If a line below includes the string "Please", copy it.

* Dataset entries *
----------

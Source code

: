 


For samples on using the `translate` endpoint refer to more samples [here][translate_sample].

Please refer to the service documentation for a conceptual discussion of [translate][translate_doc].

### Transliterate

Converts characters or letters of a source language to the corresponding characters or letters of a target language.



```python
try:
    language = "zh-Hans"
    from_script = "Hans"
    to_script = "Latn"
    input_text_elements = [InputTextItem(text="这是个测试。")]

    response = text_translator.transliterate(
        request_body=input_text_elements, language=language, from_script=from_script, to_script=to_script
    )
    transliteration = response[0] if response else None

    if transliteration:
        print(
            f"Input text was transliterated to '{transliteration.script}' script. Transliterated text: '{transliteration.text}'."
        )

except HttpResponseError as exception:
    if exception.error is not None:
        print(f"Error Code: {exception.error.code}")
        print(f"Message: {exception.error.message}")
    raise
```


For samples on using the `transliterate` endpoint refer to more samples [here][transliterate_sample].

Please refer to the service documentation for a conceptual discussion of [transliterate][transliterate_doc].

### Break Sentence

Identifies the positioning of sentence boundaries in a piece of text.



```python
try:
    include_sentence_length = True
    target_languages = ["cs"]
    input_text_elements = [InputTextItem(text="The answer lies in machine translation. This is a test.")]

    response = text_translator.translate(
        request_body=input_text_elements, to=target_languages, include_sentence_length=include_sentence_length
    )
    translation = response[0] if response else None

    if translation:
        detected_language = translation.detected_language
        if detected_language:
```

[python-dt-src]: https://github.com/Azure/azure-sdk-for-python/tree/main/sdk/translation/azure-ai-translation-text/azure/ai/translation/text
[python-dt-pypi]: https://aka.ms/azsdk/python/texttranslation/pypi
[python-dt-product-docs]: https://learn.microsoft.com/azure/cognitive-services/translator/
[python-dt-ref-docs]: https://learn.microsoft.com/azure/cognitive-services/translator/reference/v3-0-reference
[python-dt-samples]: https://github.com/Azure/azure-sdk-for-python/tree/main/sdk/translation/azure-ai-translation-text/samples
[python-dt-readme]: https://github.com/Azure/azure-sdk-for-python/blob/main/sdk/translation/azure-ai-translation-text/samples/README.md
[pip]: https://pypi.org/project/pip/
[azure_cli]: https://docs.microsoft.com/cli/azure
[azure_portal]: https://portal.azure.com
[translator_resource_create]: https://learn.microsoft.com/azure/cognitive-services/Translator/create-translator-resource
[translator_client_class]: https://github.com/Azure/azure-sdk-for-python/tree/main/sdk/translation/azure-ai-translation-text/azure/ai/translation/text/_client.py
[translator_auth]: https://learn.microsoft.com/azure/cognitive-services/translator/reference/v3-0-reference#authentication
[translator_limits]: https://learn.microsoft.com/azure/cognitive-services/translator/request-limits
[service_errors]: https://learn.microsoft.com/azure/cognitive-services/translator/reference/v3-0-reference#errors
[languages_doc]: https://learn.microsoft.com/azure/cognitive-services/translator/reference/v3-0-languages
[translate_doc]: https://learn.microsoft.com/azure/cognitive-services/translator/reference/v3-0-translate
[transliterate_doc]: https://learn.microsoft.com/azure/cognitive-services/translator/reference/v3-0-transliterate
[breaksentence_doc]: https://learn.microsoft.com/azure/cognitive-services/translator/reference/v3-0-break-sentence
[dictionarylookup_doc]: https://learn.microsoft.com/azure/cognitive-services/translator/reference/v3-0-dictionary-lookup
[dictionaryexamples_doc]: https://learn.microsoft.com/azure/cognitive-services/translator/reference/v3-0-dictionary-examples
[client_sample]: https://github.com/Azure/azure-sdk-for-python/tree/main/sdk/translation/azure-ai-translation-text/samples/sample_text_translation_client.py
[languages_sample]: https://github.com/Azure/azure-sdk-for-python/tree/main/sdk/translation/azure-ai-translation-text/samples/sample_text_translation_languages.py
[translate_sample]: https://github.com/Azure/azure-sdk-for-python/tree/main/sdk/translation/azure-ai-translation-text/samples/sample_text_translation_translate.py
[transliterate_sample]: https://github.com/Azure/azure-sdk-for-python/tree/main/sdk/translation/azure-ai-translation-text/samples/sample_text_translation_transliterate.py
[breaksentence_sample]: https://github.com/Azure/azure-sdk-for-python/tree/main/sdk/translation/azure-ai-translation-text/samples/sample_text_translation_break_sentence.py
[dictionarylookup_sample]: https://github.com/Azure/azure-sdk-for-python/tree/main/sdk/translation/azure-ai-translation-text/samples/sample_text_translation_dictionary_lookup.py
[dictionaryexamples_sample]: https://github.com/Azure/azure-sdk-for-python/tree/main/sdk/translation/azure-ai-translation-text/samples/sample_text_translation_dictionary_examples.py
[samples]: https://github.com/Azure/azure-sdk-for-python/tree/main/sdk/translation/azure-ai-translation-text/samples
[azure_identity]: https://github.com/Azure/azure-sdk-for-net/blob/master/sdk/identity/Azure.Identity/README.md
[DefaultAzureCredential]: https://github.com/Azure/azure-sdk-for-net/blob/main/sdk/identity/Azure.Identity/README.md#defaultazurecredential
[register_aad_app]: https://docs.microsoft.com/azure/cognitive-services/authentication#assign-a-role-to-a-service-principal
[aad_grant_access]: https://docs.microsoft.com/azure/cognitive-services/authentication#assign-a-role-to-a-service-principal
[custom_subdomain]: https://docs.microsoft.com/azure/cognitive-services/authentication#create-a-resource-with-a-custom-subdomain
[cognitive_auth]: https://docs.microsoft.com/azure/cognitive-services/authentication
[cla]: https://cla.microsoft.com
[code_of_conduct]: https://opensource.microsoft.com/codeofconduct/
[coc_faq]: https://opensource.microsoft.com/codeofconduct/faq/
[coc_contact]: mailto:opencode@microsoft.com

----------

* SOLUTION *
Please refer to the service documentation for a conceptual discussion of [translate][translate_doc].
Please refer to the service documentation for a conceptual discussion of [transliterate][transliterate_doc].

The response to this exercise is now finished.